Work (\(W\)) is given by this formula:
\(W = p \Delta V \)
This can be derived by taking the standard formula for work: \(W=Fd\), substituting \(pA\) for F and then simplifying \(A \cdot d \) to \(V\)
\(W = F\cdot d = pV\)
Sign conventions
Sign | \(Q\) | \(\Delta U\) | \(W\) |
Positive | Thermal energy is added to the gas | Increase in internal energy | Work is done by the gas |
Negative | Thermal energy is removed from the gas | A decrease in internal energy | Work is done on the gas |
Thermodynamic processes
Process | Definition | Application of 1st law |
Isothermal | Temperature is constant | Temperature changes internal energy so \(\Delta U=0\) and \(Q=W\) |
Isovolumetric | Volume is constant | Volume changes require work so, \(W=0\) and \(Q= \Delta U\) |
Isobaric | Pressure is constant | Even if pressure is constant temperature and volume will still change so \(Q = \Delta U + W \) |
Adiabatic | No thermal energy is exchanged with the surroundings | Thermal energy is \(Q\), so \(Q=0\), so \(\Delta U = -W \) |
Adiabatic processes for monatomic gases
Note: An adiabatic process must happen quickly and the container must be well insulated, otherwise heat will be lost to surroundings.
A formula which is used to solve adiabatic problems is:
\(pV^{\frac{5}{3}}=\rm{constant}\)
The derivation of this formula is too complicated, so we just use it and don't ask questions.
We can also use \(pV = nRT\) to derive: \(T_1 V_1^{2/3}=T_2 V_2^{2/3}\).
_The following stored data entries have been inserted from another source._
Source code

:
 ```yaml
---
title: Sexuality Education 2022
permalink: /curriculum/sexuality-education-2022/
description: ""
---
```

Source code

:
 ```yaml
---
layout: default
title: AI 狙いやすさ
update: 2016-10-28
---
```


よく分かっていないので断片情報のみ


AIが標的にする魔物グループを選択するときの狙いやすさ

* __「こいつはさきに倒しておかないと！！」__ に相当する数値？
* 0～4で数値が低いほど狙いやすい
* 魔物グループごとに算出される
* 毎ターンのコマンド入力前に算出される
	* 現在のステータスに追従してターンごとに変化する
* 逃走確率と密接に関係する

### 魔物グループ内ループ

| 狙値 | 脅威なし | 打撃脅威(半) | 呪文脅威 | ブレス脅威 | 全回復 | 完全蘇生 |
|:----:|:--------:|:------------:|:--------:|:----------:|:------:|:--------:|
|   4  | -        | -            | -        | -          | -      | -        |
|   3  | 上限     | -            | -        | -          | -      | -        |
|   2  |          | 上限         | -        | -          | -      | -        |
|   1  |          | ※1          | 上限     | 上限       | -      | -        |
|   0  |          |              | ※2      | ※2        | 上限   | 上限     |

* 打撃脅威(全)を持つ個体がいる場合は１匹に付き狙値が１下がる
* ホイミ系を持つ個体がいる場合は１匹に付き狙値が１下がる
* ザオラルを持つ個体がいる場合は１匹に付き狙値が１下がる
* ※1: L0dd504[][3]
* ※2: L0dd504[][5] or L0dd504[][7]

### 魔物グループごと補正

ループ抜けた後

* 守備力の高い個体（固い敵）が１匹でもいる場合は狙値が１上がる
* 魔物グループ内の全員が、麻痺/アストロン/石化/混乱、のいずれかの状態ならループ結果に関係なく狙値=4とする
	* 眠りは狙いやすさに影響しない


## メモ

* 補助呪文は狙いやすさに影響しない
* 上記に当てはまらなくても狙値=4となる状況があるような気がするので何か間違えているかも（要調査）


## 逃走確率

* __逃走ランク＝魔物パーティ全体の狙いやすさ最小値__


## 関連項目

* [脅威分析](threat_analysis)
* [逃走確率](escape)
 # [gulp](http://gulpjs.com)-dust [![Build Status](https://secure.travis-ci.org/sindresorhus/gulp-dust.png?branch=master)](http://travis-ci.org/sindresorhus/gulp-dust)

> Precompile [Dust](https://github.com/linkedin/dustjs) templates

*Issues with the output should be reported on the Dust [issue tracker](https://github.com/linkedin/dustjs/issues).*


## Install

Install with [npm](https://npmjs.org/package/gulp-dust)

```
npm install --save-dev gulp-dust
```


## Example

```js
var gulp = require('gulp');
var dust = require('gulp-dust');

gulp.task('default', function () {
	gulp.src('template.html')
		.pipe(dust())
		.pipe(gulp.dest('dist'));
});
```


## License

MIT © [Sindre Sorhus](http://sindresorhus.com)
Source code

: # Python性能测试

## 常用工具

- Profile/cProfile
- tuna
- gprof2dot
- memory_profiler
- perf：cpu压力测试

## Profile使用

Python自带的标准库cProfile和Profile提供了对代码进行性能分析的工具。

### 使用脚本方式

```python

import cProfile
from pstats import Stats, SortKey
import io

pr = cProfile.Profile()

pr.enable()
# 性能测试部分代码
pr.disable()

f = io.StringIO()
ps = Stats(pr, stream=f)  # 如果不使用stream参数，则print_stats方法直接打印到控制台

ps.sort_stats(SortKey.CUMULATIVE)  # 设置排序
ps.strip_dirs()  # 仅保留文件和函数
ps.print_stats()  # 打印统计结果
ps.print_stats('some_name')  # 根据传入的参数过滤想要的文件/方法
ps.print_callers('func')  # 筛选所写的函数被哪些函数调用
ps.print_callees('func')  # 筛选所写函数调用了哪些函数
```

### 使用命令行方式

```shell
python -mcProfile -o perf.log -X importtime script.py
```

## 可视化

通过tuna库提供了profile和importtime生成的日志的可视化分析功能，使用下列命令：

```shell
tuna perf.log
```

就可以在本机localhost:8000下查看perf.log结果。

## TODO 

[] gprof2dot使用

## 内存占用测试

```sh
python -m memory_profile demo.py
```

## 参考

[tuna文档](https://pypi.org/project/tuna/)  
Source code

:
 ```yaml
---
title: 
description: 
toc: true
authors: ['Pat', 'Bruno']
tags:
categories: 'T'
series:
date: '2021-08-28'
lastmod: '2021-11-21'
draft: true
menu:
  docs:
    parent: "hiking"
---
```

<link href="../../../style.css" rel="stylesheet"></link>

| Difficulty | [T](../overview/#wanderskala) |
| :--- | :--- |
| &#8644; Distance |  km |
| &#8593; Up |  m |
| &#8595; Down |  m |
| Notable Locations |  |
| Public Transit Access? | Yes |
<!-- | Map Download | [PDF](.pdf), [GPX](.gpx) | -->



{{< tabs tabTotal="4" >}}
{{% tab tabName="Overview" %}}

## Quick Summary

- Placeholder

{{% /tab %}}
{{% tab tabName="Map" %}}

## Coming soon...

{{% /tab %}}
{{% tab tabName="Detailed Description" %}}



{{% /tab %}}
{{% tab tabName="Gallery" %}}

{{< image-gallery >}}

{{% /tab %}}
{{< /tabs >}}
This tells us that an adiabatic expansion in volume will cause a decrease in temperature and an adiabatic compression in volume will cause an increase in temperature. You think of it like the volume increasing can't take energy from its surroundings so it takes it from the internal energy.
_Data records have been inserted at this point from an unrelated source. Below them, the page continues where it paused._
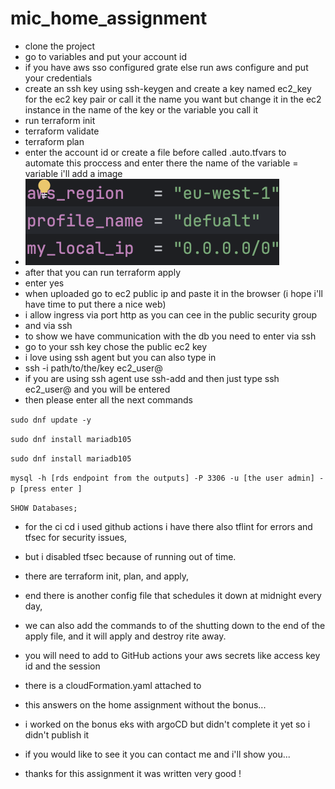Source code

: # mic_home_assignment
- clone the project 
- go to variables and put your account id 
- if you have aws sso configured grate else run aws configure and put your credentials
- create an ssh key using ssh-keygen and create a key named ec2_key for the ec2 key pair or call it the name you want but change it in the ec2 instance in the name of the key or the variable you call it 
- run terraform init 
- terraform validate
- terraform plan 
- enter the account id or create a file before called .auto.tfvars to automate this proccess and enter there the name of the variable = variable i'll add a image
-  ![screenshot](imageFolder/Screenshot%202025-01-19%20at%2016.05.04.png)
- after that you can run terraform apply
- enter yes
- when uploaded go to ec2 public ip and paste it in the browser (i hope i'll have time to put there a nice web)
- i allow ingress via port http as you can cee in the public security group 
- and via ssh 
- to show we have communication with the db you need to enter via ssh 
- go to your ssh key chose the public ec2 key 
- i love using ssh agent but you can also type in 
- ssh -i path/to/the/key ec2_user@<public ip>
- if you are using ssh agent use ssh-add and then just type ssh ec2_user@<public ip> and you will be entered
- then please enter all the next commands 

```sudo dnf update -y```

```sudo dnf install mariadb105```

```sudo dnf install mariadb105```

```mysql -h [rds endpoint from the outputs] -P 3306 -u [the user admin] -p [press enter ]```

```SHOW Databases;```

- for the ci cd i used github actions i have there also tflint for errors and tfsec for security issues, 
- but i disabled tfsec because of running out of time.
- there are terraform init, plan, and apply,
- end there is another config file that schedules it down at midnight every day,
- we can also add the commands to of the shutting down to the end of the apply file, and it will apply and destroy rite away.
- you will need to add to GitHub actions your aws secrets like access key id and the session 

- there is a cloudFormation.yaml attached to

- this answers on the home assignment without the bonus...
- i worked on the bonus eks with argoCD but didn't complete it yet so i didn't publish it
- if you would like to see it you can contact me and i'll show you... 
- thanks for this assignment it was written very good ! 


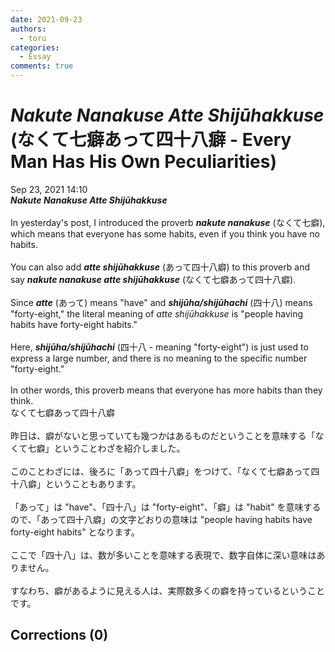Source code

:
 ```yaml
---
date: 2021-09-23
authors:
  - toru
categories:
  - Essay
comments: true
---
```


# <strong><em>Nakute Nanakuse Atte Shijūhakkuse</strong></em> (なくて七癖あって四十八癖 - Every Man Has His Own Peculiarities)
<div class="date">Sep 23, 2021 14:10</div>
<div id="post"><div id="body_show_ori">
<strong><em>Nakute Nanakuse Atte Shijūhakkuse</strong></em><br/><br/>In yesterday's post, I introduced the proverb <strong><em>nakute nanakuse</em></strong> (なくて七癖), which means that everyone has some habits, even if you think you have no habits.<br/><br/>You can also add <strong><em>atte shijūhakkuse</em></strong> (あって四十八癖) to this proverb and say <strong><em>nakute nanakuse atte shijūhakkuse</em></strong> (なくて七癖あって四十八癖).<br/><br/>Since <strong><em>atte</em></strong> (あって) means "have" and <strong><em>shijūha/shijūhachi</em></strong> (四十八) means "forty-eight," the literal meaning of <em>atte shijūhakkuse</em> is "people having habits have forty-eight habits."<br/><br/>Here, <strong><em>shijūha/shijūhachi</em></strong> (四十八 - meaning "forty-eight") is just used to express a large number, and there is no meaning to the specific number "forty-eight."<br/><br/>In other words, this proverb means that everyone has more habits than they think.
</div></div>

<!-- more -->

<div id="post_ja"><div id="body_show_mo">
なくて七癖あって四十八癖<br/><br/>昨日は、癖がないと思っていても幾つかはあるものだということを意味する「なくて七癖」ということわざを紹介しました。<br/><br/>このことわざには、後ろに「あって四十八癖」をつけて、「なくて七癖あって四十八癖」ということもあります。<br/><br/>「あって」は "have"、「四十八」は "forty-eight"、「癖」は "habit" を意味するので、「あって四十八癖」の文字どおりの意味は "people having habits have forty-eight habits" となります。<br/><br/>ここで「四十八」は、数が多いことを意味する表現で、数字自体に深い意味はありません。<br/><br/>すなわち、癖があるように見える人は、実際数多くの癖を持っているということです。
</div></div>

## Corrections (0)
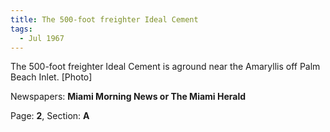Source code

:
 ```yaml
---  
title: The 500-foot freighter Ideal Cement  
tags:  
  - Jul 1967  
---  
```

  
The 500-foot freighter Ideal Cement is aground near the Amaryllis off Palm Beach Inlet. [Photo]  
  
Newspapers: **Miami Morning News or The Miami Herald**  
  
Page: **2**, Section: **A**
pV diagrams and thermodynamic cycles
pV diagrams are used to show changes in pressure and volume. Temperature is not shown and has to be imagined to be changing. The only case that the temperature does not change is if the curve is \(P= \frac{1}{V}\) .
- Adiabatic processes are like isothermal except steeper because there is a temperature change.
It is important to stress that although during an adiabatic process there is no thermal energy transfer with the surroundings, the temperature of the gas will change because work has been done.
Calculating work from a pV diagram
If a question asks you to calculate work and pressure is not constant, then you must calculate work graphically with a pV diagram.
Work on a pV diagram is the area below the curve. This is because the area below gives the product of p and V which is work. \(W = pV\)
Thermodynamic cycles
a thermodynamic cycle is a sequence of process which in turn change the pressure, temperature and volume of a gas but eventually return it to its initial state. These cycles do work to either remove energy from the surroundings or add energy
Work done by the thermodynamic cycle: This is equal to the area enclosed by the cycle on a pV diagram.
The second law of thermodynamics
Entropy: This is a measure of the amount of disorder in a system
Calculating entropy
to calculate change in entropy we use this formula:
\( \Delta S = \frac{\Delta Q}{T}\)
- \(\Delta Q\) is the amount of heat transferred to or from a system
- T is the temperature of the system
This formula requires the temperature to be constant
- Exam Question [3 marks]
A heat engine operates on the cycle shown in the pressure-volume diagram. The cycle consists of an isothermal expansion AB, an isovolumetric change BC, and an adiabatic compression CA.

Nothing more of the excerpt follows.